What is the deduced type of a constexpr?

#include <iostream>
#include <string>

void foo(int& k) { std::cout << "int&\n"; }
void foo(int&& k) { std::cout << "int&&\n"; }
void foo(const int& k) { std::cout << "const int&\n"; }
void foo(const int&& k) { std::cout << "const int&&\n"; }    
int main() {
  static  constexpr int k = 1;
  foo(k);
  foo(1);
}

The output is:

const int&
int&&

What exactly is a constexpr variable treated as? The overload for foo gives const int&.
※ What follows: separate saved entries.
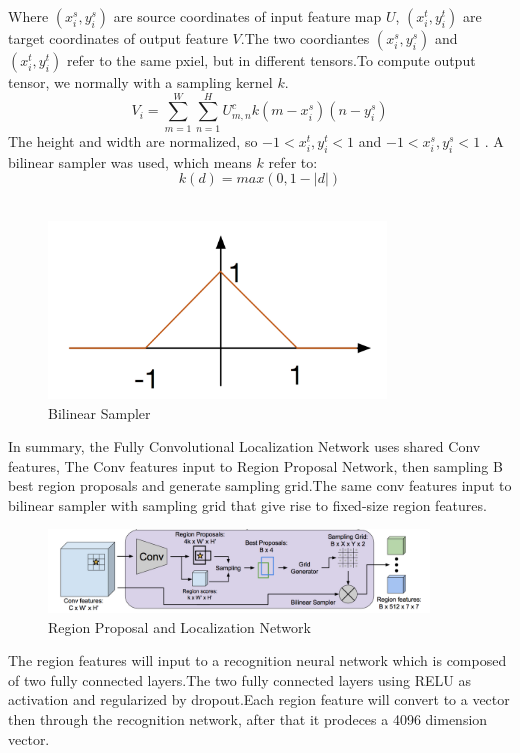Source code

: \documentclass[12pt,a4paper]{report}
\begin{document}
Where $(x_i^s,y_i^s)$ are source coordinates of input feature map $U$, $(x_i^t,y_i^t)$ are target coordinates of output feature $V$.The two coordiantes $(x_i^s,y_i^s)$ and $(x_i^t,y_i^t)$ refer to the same pxiel, but in different tensors.To compute output tensor, we normally with a sampling kernel $k$.
\[V_i=\sum\limits_{m=1}^W\sum\limits_{n=1}^HU_{m,n}^c k(m-x_i^s)(n-y_i^s)\]
The height and width are normalized, so $-1<x_i^t,y_i^t<1$ and $-1<x_i^s,y_i^s<1$ . A bilinear sampler was used, which means $k$ refer to:
$$k(d)=max(0,1-|d|)$$\\
\begin{figure}[h]
\centering
\includegraphics[width=0.8\textwidth]{bilinear2.png}
\caption{Bilinear Sampler}
\end{figure}

In summary, the Fully Convolutional Localization Network uses  shared  Conv features, The Conv features input to Region Proposal Network, then sampling B best region proposals and generate sampling grid.The same conv features input to bilinear sampler with sampling grid that give rise to  fixed-size region features.

\begin{figure}[h]
\centering
\includegraphics[width=0.9\textwidth]{rpn.png}
\caption{Region Proposal and Localization Network}
\end{figure}

The region features will input to a recognition neural network which is composed of  two fully connected  layers.The two fully connected layers using RELU as activation and regularized by dropout.Each region feature will convert to a vector then through the recognition network, after that it prodeces a 4096 dimension vector. 
\end{document}
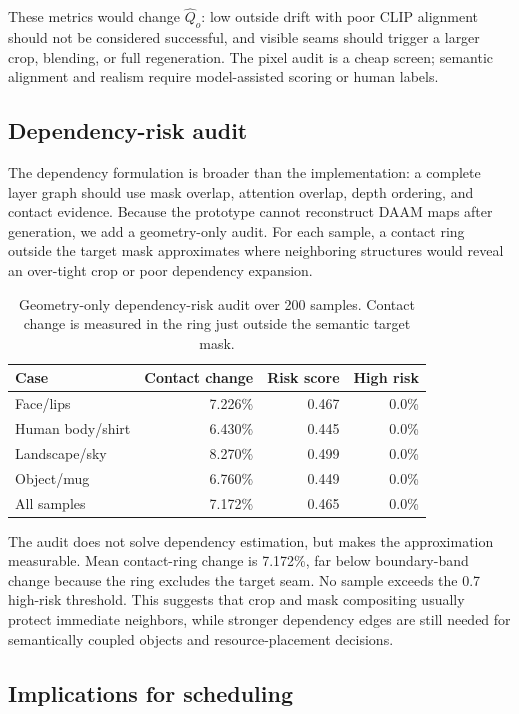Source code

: \documentclass[final,5p,times,number,sort&compress]{elsarticle}
\begin{document}
These metrics would change \(\widehat{Q}_o\): low outside drift with poor CLIP alignment should not be considered successful, and visible seams should trigger a larger crop, blending, or full regeneration. The pixel audit is a cheap screen; semantic alignment and realism require model-assisted scoring or human labels.

\subsection{Dependency-risk audit}

The dependency formulation is broader than the implementation: a complete layer graph should use mask overlap, attention overlap, depth ordering, and contact evidence. Because the prototype cannot reconstruct DAAM maps after generation, we add a geometry-only audit. For each sample, a contact ring outside the target mask approximates where neighboring structures would reveal an over-tight crop or poor dependency expansion.

\begin{table}[t]
\centering
\scriptsize
\caption{Geometry-only dependency-risk audit over 200 samples. Contact change is measured in the ring just outside the semantic target mask.}
\label{tab:dependency-audit}
\begin{tabular}{lrrr}
\toprule
Case & Contact change & Risk score & High risk \\
\midrule
Face/lips & 7.226\% & 0.467 & 0.0\% \\
Human body/shirt & 6.430\% & 0.445 & 0.0\% \\
Landscape/sky & 8.270\% & 0.499 & 0.0\% \\
Object/mug & 6.760\% & 0.449 & 0.0\% \\
\midrule
All samples & 7.172\% & 0.465 & 0.0\% \\
\bottomrule
\end{tabular}
\end{table}

The audit does not solve dependency estimation, but makes the approximation measurable. Mean contact-ring change is 7.172\%, far below boundary-band change because the ring excludes the target seam. No sample exceeds the 0.7 high-risk threshold. This suggests that crop and mask compositing usually protect immediate neighbors, while stronger dependency edges are still needed for semantically coupled objects and resource-placement decisions.

\subsection{Implications for scheduling}
\end{document}
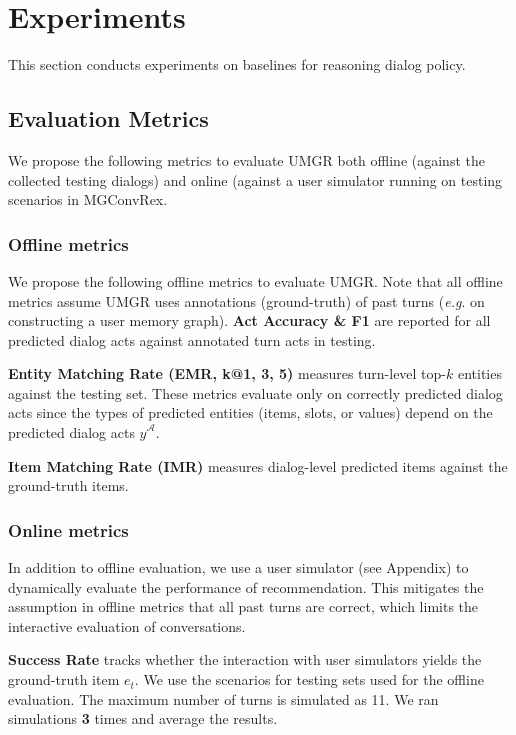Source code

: \documentclass[11pt,a4paper]{article}
\makeatletter
\DeclareRobustCommand\onedot{\futurelet\@let@token\@onedot}
\def\onedot{. }
\def\eg{\emph{e.g}\onedot} \def\Eg{\emph{E.g}\onedot}
\makeatother
\begin{document}
\section{Experiments}
\label{sec:exp}
This section conducts experiments on baselines for reasoning dialog policy.

\subsection{Evaluation Metrics}
We propose the following metrics to evaluate UMGR both offline (against the collected testing dialogs) and online (against a user simulator running on testing scenarios in MGConvRex.

\subsubsection{Offline metrics}
We propose the following offline metrics to evaluate UMGR. Note that all offline metrics assume UMGR uses annotations (ground-truth) of past turns (\eg on constructing a user memory graph).
\noindent \textbf{Act Accuracy \& F1} are reported for all predicted dialog acts against annotated turn acts in testing.

\noindent \textbf{Entity Matching Rate (EMR, k@1, 3, 5)} measures turn-level top-$k$ entities against the testing set. 
These metrics evaluate only on correctly predicted dialog acts since the types of predicted entities (items, slots, or values) depend on the predicted dialog acts $\hat{y}^\mathcal{A}$.

\noindent \textbf{Item Matching Rate (IMR)} measures dialog-level predicted items against the ground-truth items.

\subsubsection{Online metrics}
In addition to offline evaluation, we use a user simulator (see Appendix) to dynamically evaluate the performance of recommendation. This mitigates the assumption in offline metrics that all past turns are correct, which limits the interactive evaluation of conversations.

\noindent \textbf{Success Rate} tracks whether the interaction with user simulators yields the ground-truth item $e_t$. We use the scenarios for testing sets used for the offline evaluation. The maximum number of turns is simulated as 11. We ran simulations \textbf{3} times and average the results.
\end{document}
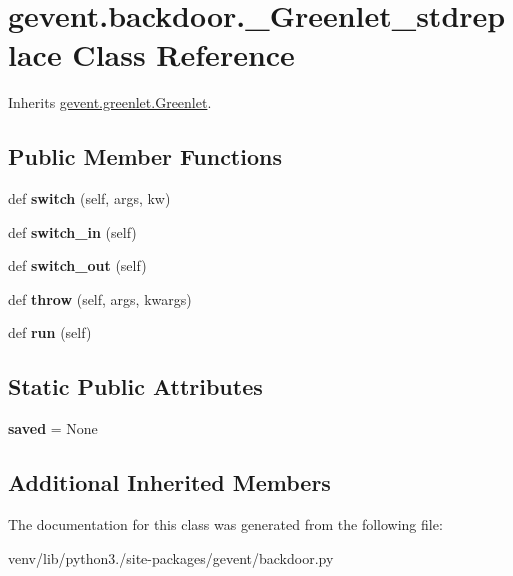 \hypertarget{classgevent_1_1backdoor_1_1___greenlet__stdreplace}{}\section{gevent.\+backdoor.\+\_\+\+Greenlet\+\_\+stdreplace Class Reference}
\label{classgevent_1_1backdoor_1_1___greenlet__stdreplace}


Inherits \hyperlink{classgevent_1_1greenlet_1_1_greenlet}{gevent.\+greenlet.\+Greenlet}.

\subsection*{Public Member Functions}
\begin{DoxyCompactItemize}
\item 
\mbox{\label{classgevent_1_1backdoor_1_1___greenlet__stdreplace_a4038d6681d554af64188540ce1e658fc}} 
def {\bfseries switch} (self, args, kw)
\item 
\mbox{\label{classgevent_1_1backdoor_1_1___greenlet__stdreplace_a0a62ebbcdf1111e0d21145bc5b871751}} 
def {\bfseries switch\+\_\+in} (self)
\item 
\mbox{\label{classgevent_1_1backdoor_1_1___greenlet__stdreplace_a851e326b447671c325388a15c43d2ab5}} 
def {\bfseries switch\+\_\+out} (self)
\item 
\mbox{\label{classgevent_1_1backdoor_1_1___greenlet__stdreplace_a75ecc0d0b77911f01fa8838a87335510}} 
def {\bfseries throw} (self, args, kwargs)
\item 
\mbox{\label{classgevent_1_1backdoor_1_1___greenlet__stdreplace_a30836d7bb240e561db0523658eb771c3}} 
def {\bfseries run} (self)
\end{DoxyCompactItemize}
\subsection*{Static Public Attributes}
\begin{DoxyCompactItemize}
\item 
\mbox{\label{classgevent_1_1backdoor_1_1___greenlet__stdreplace_aa0e06c7bf3a5344bb9cbafb093ed3aa4}} 
{\bfseries saved} = None
\end{DoxyCompactItemize}
\subsection*{Additional Inherited Members}


The documentation for this class was generated from the following file\+:\begin{DoxyCompactItemize}
\item 
venv/lib/python3./site-\/packages/gevent/backdoor.\+py\end{DoxyCompactItemize}
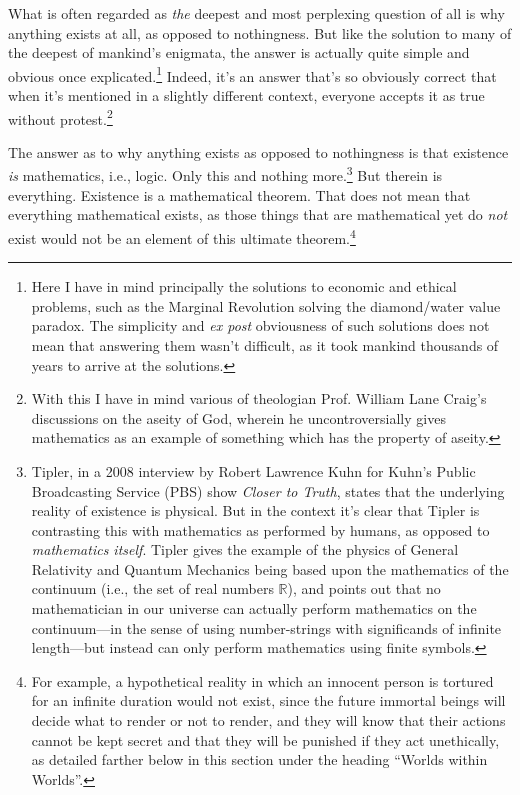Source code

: \documentclass[letterpaper,12pt]{article}
\begin{document}
What is often regarded as \emph{the} deepest and most perplexing question of all is why anything exists at all, as opposed to nothingness. But like the solution to many of the deepest of mankind's enigmata, the answer is actually quite simple and obvious once explicated.\footnote{Here I have in mind principally the solutions to economic and ethical problems, such as the Marginal Revolution solving the diamond/water value paradox. The simplicity and \emph{ex post} obviousness of such solutions does not mean that answering them wasn't difficult, as it took mankind thousands of years to arrive at the solutions.} Indeed, it's an answer that's so obviously correct that when it's mentioned in a slightly different context, everyone accepts it as true without protest.\footnote{With this I have in mind various of theologian Prof. William Lane Craig's discussions on the aseity of God, wherein he uncontroversially gives mathematics as an example of something which has the property of aseity.}

The answer as to why anything exists as opposed to nothingness is that existence \emph{is} mathematics, i.e., logic. Only this and nothing more.\footnote{Tipler, in a 2008 interview by Robert Lawrence Kuhn for Kuhn's Public Broadcasting Service (PBS) show \emph{Closer to Truth}, states that the underlying reality of existence is physical. But in the context it's clear that Tipler is contrasting this with mathematics as performed by humans, as opposed to \emph{mathematics itself}. Tipler gives the example of the physics of General Relativity and Quantum Mechanics being based upon the mathematics of the continuum (i.e., the set of real numbers \( \mathbb{R} \)), and points out that no mathematician in our universe can actually perform mathematics on the continuum---in the sense of using number-strings with significands of infinite length---but instead can only perform mathematics using finite symbols.} But therein is everything. Existence is a mathematical theorem. That does not mean that everything mathematical exists, as those things that are mathematical yet do \emph{not} exist would not be an element of this ultimate theorem.\footnote{For example, a hypothetical reality in which an innocent person is tortured for an infinite duration would not exist, since the future immortal beings will decide what to render or not to render, and they will know that their actions cannot be kept secret and that they will be punished if they act unethically, as detailed farther below in this section under the heading ``Worlds within Worlds''.}
\end{document}
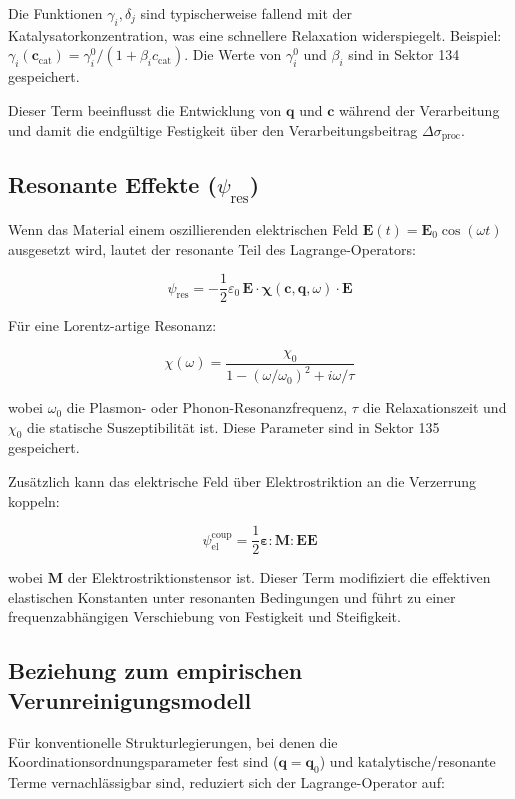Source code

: \documentclass[12pt,a4paper]{article}
\begin{document}
Die Funktionen \(\gamma_i, \delta_j\) sind typischerweise fallend mit der Katalysatorkonzentration, was eine schnellere Relaxation widerspiegelt. Beispiel: \(\gamma_i(\mathbf{c}_{\mathrm{cat}}) = \gamma_i^0 / (1 + \beta_i c_{\mathrm{cat}})\). Die Werte von \(\gamma_i^0\) und \(\beta_i\) sind in Sektor 134 gespeichert.

Dieser Term beeinflusst die Entwicklung von \(\mathbf{q}\) und \(\mathbf{c}\) während der Verarbeitung und damit die endgültige Festigkeit über den Verarbeitungsbeitrag \(\Delta\sigma_{\mathrm{proc}}\).

\subsection{Resonante Effekte (\(\psi_{\mathrm{res}}\))}
\label{subsec:resonance}

Wenn das Material einem oszillierenden elektrischen Feld \(\mathbf{E}(t) = \mathbf{E}_0 \cos(\omega t)\) ausgesetzt wird, lautet der resonante Teil des Lagrange-Operators:

\[
\psi_{\mathrm{res}} = -\frac{1}{2}\varepsilon_0\, \mathbf{E} \cdot \boldsymbol{\chi}(\mathbf{c}, \mathbf{q}, \omega) \cdot \mathbf{E}
\]

Für eine Lorentz-artige Resonanz:

\[
\chi(\omega) = \frac{\chi_0}{1 - (\omega/\omega_0)^2 + i\omega/\tau}
\]

wobei \(\omega_0\) die Plasmon- oder Phonon-Resonanzfrequenz, \(\tau\) die Relaxationszeit und \(\chi_0\) die statische Suszeptibilität ist. Diese Parameter sind in Sektor 135 gespeichert.

Zusätzlich kann das elektrische Feld über Elektrostriktion an die Verzerrung koppeln:

\[
\psi_{\mathrm{el}}^{\mathrm{coup}} = \frac{1}{2} \boldsymbol{\varepsilon} : \mathbf{M} : \mathbf{E}\mathbf{E}
\]

wobei \(\mathbf{M}\) der Elektrostriktionstensor ist. Dieser Term modifiziert die effektiven elastischen Konstanten unter resonanten Bedingungen und führt zu einer frequenzabhängigen Verschiebung von Festigkeit und Steifigkeit.

\subsection{Beziehung zum empirischen Verunreinigungsmodell}
\label{subsec:relation-empirical}

Für konventionelle Strukturlegierungen, bei denen die Koordinationsordnungsparameter fest sind (\(\mathbf{q} = \mathbf{q}_0\)) und katalytische/resonante Terme vernachlässigbar sind, reduziert sich der Lagrange-Operator auf:
\end{document}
Edit: Moving on with constexpr being deduced as const T&;

Why does a constexpr at class scope fail to be passed to a function taking universal reference?!

#include <type_traits>

template <typename T>
void goo(T&& k) {
  static_assert(std::is_same<decltype(k), const int&>::value, "k is const int&");
}

class F {
  static  constexpr int k = 1;
public:
  void kk2 () { goo(k); }
};

int main () {
  F a;
  a.kk2();
}

The above fails to compile giving error undefined reference to F::k However the below passes:

#include <type_traits>

template <typename T>
void goo(T&& k) {
  static_assert(std::is_same<decltype(k), const int&>::value, "k is const int&");
}

int main() {
  static  constexpr int k = 1;
  goo(k);
}

Upvotes: 8

Views: 337

Answers (2)

Oktalist
Oktalist

Reputation: 14714

foo(1);

In this case a temporary variable with the value 1 is passed to the function foo, hence non-const rvalue.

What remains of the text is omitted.